We have a lot of Somali patients at our clinic. There's a baseline of post traumatic stress disorder (PTSD) since they've come here after the civil war in the early 1990's that happened in Somalia. I've heard stories from patients that I can't even imagine. These stories include mothers being separated from their children, the sound of bombs going off, and life in refugee camps. Not long ago, a patient came into the clinic dressed in her Somali attire as they all are. She told a story, through an interpreter, about how she was hit by a bomb and she still has shrapnel in her head and face. She lost her ear and hearing in one ear and was paralyzed on one side of her face so her mouth was drooping. She had six surgeries already and was considering having another but then decided not to. She had a meek voice and said, "I know I'm not beautiful but this is what I look like now." I said, "I think you're a beautiful woman and you've been through so much. You're strong and beautiful." She thanked me and then said, "Well, Allah had plans for me and I know he knows what he's doing." When I left the room I wanted to cry. How could she explain her ruined life by saying Allah had plans for her? And then I thought about her country destroying itself. If you haven't read the book, "Infidel", it's a must read.

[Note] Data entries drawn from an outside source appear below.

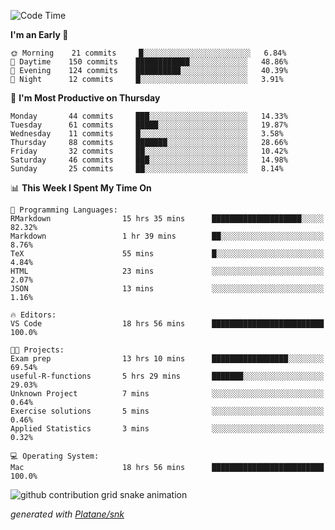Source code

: <!--START_SECTION:waka-->
![Code Time](http://img.shields.io/badge/Code%20Time-157%20hrs%2038%20mins-blue)

**I'm an Early 🐤** 

```text
🌞 Morning    21 commits     █░░░░░░░░░░░░░░░░░░░░░░░░   6.84% 
🌆 Daytime    150 commits    ████████████░░░░░░░░░░░░░   48.86% 
🌃 Evening    124 commits    ██████████░░░░░░░░░░░░░░░   40.39% 
🌙 Night      12 commits     █░░░░░░░░░░░░░░░░░░░░░░░░   3.91%

```
📅 **I'm Most Productive on Thursday** 

```text
Monday       44 commits     ███░░░░░░░░░░░░░░░░░░░░░░   14.33% 
Tuesday      61 commits     █████░░░░░░░░░░░░░░░░░░░░   19.87% 
Wednesday    11 commits     █░░░░░░░░░░░░░░░░░░░░░░░░   3.58% 
Thursday     88 commits     ███████░░░░░░░░░░░░░░░░░░   28.66% 
Friday       32 commits     ██░░░░░░░░░░░░░░░░░░░░░░░   10.42% 
Saturday     46 commits     ███░░░░░░░░░░░░░░░░░░░░░░   14.98% 
Sunday       25 commits     ██░░░░░░░░░░░░░░░░░░░░░░░   8.14%

```


📊 **This Week I Spent My Time On** 

```text
💬 Programming Languages: 
RMarkdown                15 hrs 35 mins      ████████████████████░░░░░   82.32% 
Markdown                 1 hr 39 mins        ██░░░░░░░░░░░░░░░░░░░░░░░   8.76% 
TeX                      55 mins             █░░░░░░░░░░░░░░░░░░░░░░░░   4.84% 
HTML                     23 mins             ░░░░░░░░░░░░░░░░░░░░░░░░░   2.07% 
JSON                     13 mins             ░░░░░░░░░░░░░░░░░░░░░░░░░   1.16%

🔥 Editors: 
VS Code                  18 hrs 56 mins      █████████████████████████   100.0%

🐱‍💻 Projects: 
Exam prep                13 hrs 10 mins      █████████████████░░░░░░░░   69.54% 
useful-R-functions       5 hrs 29 mins       ███████░░░░░░░░░░░░░░░░░░   29.03% 
Unknown Project          7 mins              ░░░░░░░░░░░░░░░░░░░░░░░░░   0.64% 
Exercise solutions       5 mins              ░░░░░░░░░░░░░░░░░░░░░░░░░   0.46% 
Applied Statistics       3 mins              ░░░░░░░░░░░░░░░░░░░░░░░░░   0.32%

💻 Operating System: 
Mac                      18 hrs 56 mins      █████████████████████████   100.0%

```


<!--END_SECTION:waka-->


<!--Snake Game-->
![github contribution grid snake animation](https://raw.githubusercontent.com/viggo-gascou/viggo-gascou/output/github-contribution-grid-snake.svg)

_generated with [Platane/snk](https://github.com/Platane/snk)_
<!--Snake Game-->

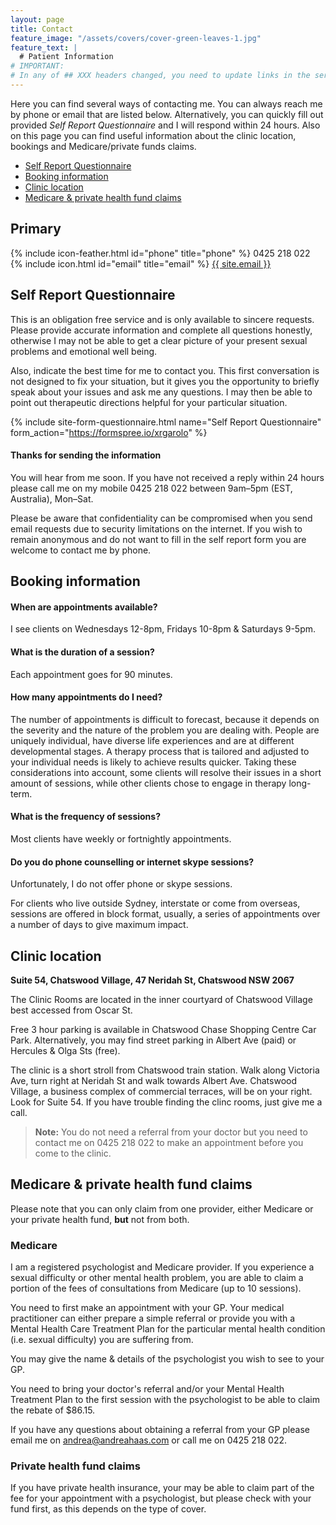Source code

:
 ```yaml
---
layout: page
title: Contact
feature_image: "/assets/covers/cover-green-leaves-1.jpg"
feature_text: |
  # Patient Information
# IMPORTANT:
# In any of ## XXX headers changed, you need to update links in the services list
---
```


Here you can find several ways of contacting me. You can always reach me by phone or email that are listed below. Alternatively, you can quickly fill out provided _Self Report Questionnaire_ and I will respond within 24 hours.
Also on this page you can find useful information about the clinic location, bookings and Medicare/private funds claims.

- [Self Report Questionnaire](#self-report-questionnaire)
- [Booking information](#booking-information)
- [Clinic location](#clinic-location)
- [Medicare & private health fund claims](#medicare--private-health-fund-claims)

## Primary

<p>
{% include icon-feather.html id="phone" title="phone" %} 0425 218 022<br>
{% include icon.html id="email" title="email" %} <a href="mailto:{{ site.email }}">{{ site.email }}</a>
</p>

## Self Report Questionnaire

This is an obligation free service and is only available to sincere requests. Please provide accurate information and complete all questions honestly, otherwise I may not be able to get a clear picture of your present sexual problems and emotional well being.

Also, indicate the best time for me to contact you. This first conversation is not designed to fix your situation, but it gives you the opportunity to briefly speak about your issues and ask me any questions. I may then be able to point out therapeutic directions helpful for your particular situation.

{% include site-form-questionnaire.html name="Self Report Questionnaire" form_action="https://formspree.io/xrgarolo" %}

#### Thanks for sending the information

You will hear from me soon. If you have not received a reply within 24 hours please call me on my mobile 0425 218 022 between 9am–5pm (EST, Australia), Mon–Sat.

Please be aware that confidentiality can be compromised when you send email requests due to security limitations on the internet. If you wish to remain anonymous and do not want to fill in the self report form you are welcome to contact me by phone.

## Booking information

#### When are appointments available?

I see clients on Wednesdays 12-8pm, Fridays 10-8pm & Saturdays 9-5pm.

#### What is the duration of a session?

Each appointment goes for 90 minutes.

#### How many appointments do I need?

The number of appointments is difficult to forecast, because it depends on the severity and the nature of the problem you are dealing with. People are uniquely individual, have diverse life experiences and are at different developmental stages. A therapy process that is tailored and adjusted to your individual needs is likely to achieve results quicker. Taking these considerations into account, some clients will resolve their issues in a short amount of sessions, while other clients chose to engage in therapy long-term.

#### What is the frequency of sessions?

Most clients have weekly or fortnightly appointments.

#### Do you do phone counselling or internet skype sessions?

Unfortunately, I do not offer phone or skype sessions.

For clients who live outside Sydney, interstate or come from overseas, sessions are offered in block format, usually, a series of appointments over a number of days to give maximum impact.

## Clinic location

**Suite 54, Chatswood Village, 47 Neridah St, Chatswood NSW 2067**

The Clinic Rooms are located in the inner courtyard of Chatswood Village best accessed from Oscar St.

Free 3 hour parking is available in Chatswood Chase Shopping Centre Car Park. Alternatively, you may find street parking in Albert Ave (paid) or Hercules & Olga Sts (free).

The clinic is a short stroll from Chatswood train station. Walk along Victoria Ave, turn right at Neridah St and walk towards Albert Ave. Chatswood Village, a business complex of commercial terraces, will be on your right. Look for Suite 54. If you have trouble finding the clinc rooms, just give me a call.

> **Note:** You do not need a referral from your doctor but you need to contact me on 0425 218 022 to make an appointment before you come to the clinic.

## Medicare & private health fund claims

Please note that you can only claim from one provider, either Medicare or your private health fund, **but** not from both.

### Medicare

I am a registered psychologist and Medicare provider. If you experience a sexual difficulty or other mental health problem, you are able to claim a portion of the fees of consultations from Medicare (up to 10 sessions).

You need to first make an appointment with your GP. Your medical practitioner can either prepare a simple referral or provide you with a Mental Health Care Treatment Plan for the particular mental health condition (i.e. sexual difficulty) you are suffering from.

You may give the name & details of the psychologist you wish to see to your GP.

You need to bring your doctor's referral and/or your Mental Health Treatment Plan to the first session with the psychologist to be able to claim the rebate of $86.15.

If you have any questions about obtaining a referral from your GP please email me on andrea@andreahaas.com or call me on 0425 218 022.

### Private health fund claims

If you have private health insurance, your may be able to claim part of the fee for your appointment with a psychologist, but please check with your fund first, as this depends on the type of cover.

Saturday, October 25, 2008

Do I eat or take my medicine?

My first blog post! I feel like I have to have the perfect entry for this momentous occasion and finally decided to just write:

There was an article in the NY Times the other day about how some financially poor people are opting out of buying their medicine because they need to make choices. These are choices no one should have to make: do I eat and pay my rent this month or do I buy my medicine. I see this often in the clinic where I work. Just the other day, I was seeing a patient who came in just to have me put his medications in his pill box and to talk to me about them. When I took his blood pressure it was 190/110. For anyone who doesn't already know this, that's high. He is also a diabetic, although not on insulin. When I asked him if he'd been taking his blood pressure medications and his medications for his diabetes, he said he'd skipped them this month because he couldn't afford them. I reminded him of a pharmacy our clinic uses which gives patients many medications for only $4 but he said he couldn't afford that. He very sadly told me he's been out of work for a long time. When I asked him what he used to do (he's only 59 years old) he told me he used to work in construction. Then he said, "I send my resume out all the time but no one wants me now. I'm too old." I just listened to him and looked at his sad face, once again feeling angry and frustrated that we are a country of the haves and have nots. I reminded him to vote, got him some samples of some of his medications to last him for at least a little while, and arranged for him to meet with our eligibility worker so he didn't need to pay for that visit.